The once almost unstoppable growth in mobile-device shipments and revenues is coming to a screeching halt as wireless subscribers around the globe extend the life cycles of their existing devices in response to difficult economic conditions.
In the third quarter of 2008, the mobile-device market contracted slightly, ending with 316.7 million units, down 1.1 percent from 320.4 in the second quarter, according to iSuppli Corp. Mobile handsets, which account for the vast majority of this segment, will achieve shipments of 311 million units in the third quarter of 2008, down 0.3 percent from 312 million in the second quarter.
A check in the channel shows that manufacturers are being conservative in their sourcing and component procurement activities, and they are making efforts to reduce inventory to maintain lean and efficient operations.
iSuppli has lowered its forecast of global mobile-device shipment growth to 8.9 percent in 2008, down from 10.4 percent, which will end the year at 1.287 billion units.
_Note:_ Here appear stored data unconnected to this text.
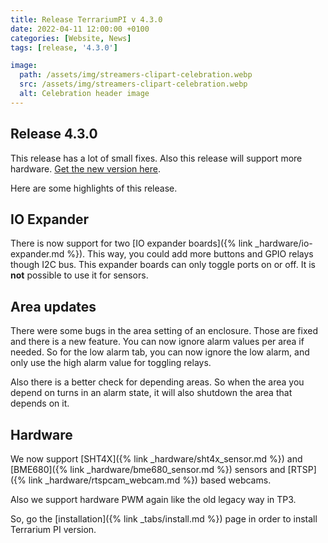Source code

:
 ```yaml
---
title: Release TerrariumPI v 4.3.0
date: 2022-04-11 12:00:00 +0100
categories: [Website, News]
tags: [release, '4.3.0']

image:
  path: /assets/img/streamers-clipart-celebration.webp
  src: /assets/img/streamers-clipart-celebration.webp
  alt: Celebration header image
---
```


## Release 4.3.0

This release has a lot of small fixes. Also this release will support more
hardware.
[Get the new version here](https://github.com/theyosh/TerrariumPI/releases/tag/4.3.0).

Here are some highlights of this release.

## IO Expander

There is now support for two [IO expander
boards]({% link _hardware/io-expander.md %}). This way, you could add more
buttons and GPIO relays though I2C bus. This expander boards can only toggle
ports on or off. It is **not** possible to use it for sensors.

## Area updates

There were some bugs in the area setting of an enclosure. Those are fixed and
there is a new feature. You can now ignore alarm values per area if needed. So
for the low alarm tab, you can now ignore the low alarm, and only use the high
alarm value for toggling relays.

Also there is a better check for depending areas. So when the area you depend on
turns in an alarm state, it will also shutdown the area that depends on it.

## Hardware

We now support [SHT4X]({% link _hardware/sht4x_sensor.md %}) and
[BME680]({% link _hardware/bme680_sensor.md %}) sensors and
[RTSP]({% link _hardware/rtspcam_webcam.md %}) based webcams.

Also we support hardware PWM again like the old legacy way in TP3.

So, go the [installation]({% link _tabs/install.md %}) page in order to install
Terrarium PI version.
"The outlook for 2009 is even more gloomy than for 2008," observed Tina Teng, senior analyst, wireless communications, for iSuppli. "With the United States, Europe and Japan entering recessions, economic uncertainty and waves of layoffs mean that consumers are likely to spend less on mobile products."
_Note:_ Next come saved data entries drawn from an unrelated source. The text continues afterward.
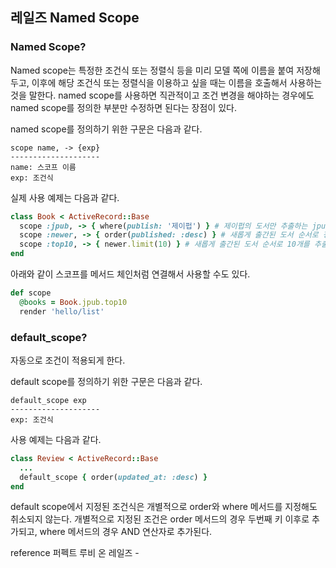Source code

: ## 레일즈 Named Scope

### Named Scope?
Named scope는 특정한 조건식 또는 정렬식 등을 미리 모델 쪽에 이름을 붙여 저장해두고, 이후에 해당 조건식 또는 정렬식을 이용하고 싶을 때는 이름을 호출해서 사용하는 것을 말한다. named scope를 사용하면 직관적이고 조건 변경을 해야하는 경우에도 named scope를 정의한 부분만 수정하면 된다는 장점이 있다.

named scope를 정의하기 위한 구문은 다음과 같다.
```
scope name, -> {exp}
--------------------
name: 스코프 이름
exp: 조건식
```
실제 사용 예제는 다음과 같다.
```ruby
class Book < ActiveRecord::Base
  scope :jpub, -> { where(publish: '제이펍') } # 제이펍의 도서만 추출하는 jpub 스코프
  scope :newer, -> { order(published: :desc) } # 새롭게 출간된 도서 순서로 정렬해서 추출하는 newer 스코프
  scope :top10, -> { newer.limit(10) } # 새롭게 출간된 도서 순서로 10개를 추출하는 top10 스코프, 기존의 named scope를 기반으로 새로운 스코프를 생성 가능
end
```
아래와 같이 스코프를 메서드 체인처럼 연결해서 사용할 수도 있다.
```ruby
def scope
  @books = Book.jpub.top10
  render 'hello/list'
```

### default_scope?
자동으로 조건이 적용되게 한다.

default scope를 정의하기 위한 구문은 다음과 같다.
```
default_scope exp
--------------------
exp: 조건식
```
사용 예제는 다음과 같다.

```ruby
class Review < ActiveRecord::Base
  ...
  default_scope { order(updated_at: :desc) }
end
```

default scope에서 지정된 조건식은 개별적으로 order와 where 메서드를 지정해도 취소되지 않는다. 개별적으로 지정된 조건은 order 메서드의 경우 두번째 키 이후로 추가되고, where 메서드의 경우 AND 연산자로 추가된다.

reference
퍼펙트 루비 온 레일즈 -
Shipments in 2009 are expected to decline by 5.6 percent to 1.215 billion units.
With more than 3 billion subscribers worldwide, the growth of the mobile-device market has been driven by upgrade purchases of existing customers, Teng noted.
"While new subscriber additions are continuing at a healthy pace and are poised to grow by 563.9 million in 2008 and by 506.5 million in 2009, an overwhelming majority of the new subscribers are coming from the rural areas of emerging regions," Teng said. "These subscribers primarily are purchasers of low-cost, entry-level handsets. However, the pricier feature-phone and smart-phone market segments are driven by existing subscribers who are upgrading their mobile devices to take advantage of new features and advanced data services. As the economic climate deteriorates, these customers are delaying their purchases."
With the penetration of mobile handsets in emerging markets rising rapidly during the past few years, upgrades have grown to account for more than 50 percent of total mobile-device shipments in 2008. Because of this, mobile-device shipment growth has become more sensitive to the upgrade cycle.
If the replacement cycle extends by 4.7 months, the mobile-device market contraction will commence. If only 16 percent of 2008 subscribers upgrade to a new device in 2009, it will translate into a replacement cycle extension of 19 months. Under these circumstances, the outcome will be that mobile-device shipment volume will be reduced to 1.3 billion units in 2008 and to 1.1 billion units in 2009, with a market contraction of 12 percent in 2009.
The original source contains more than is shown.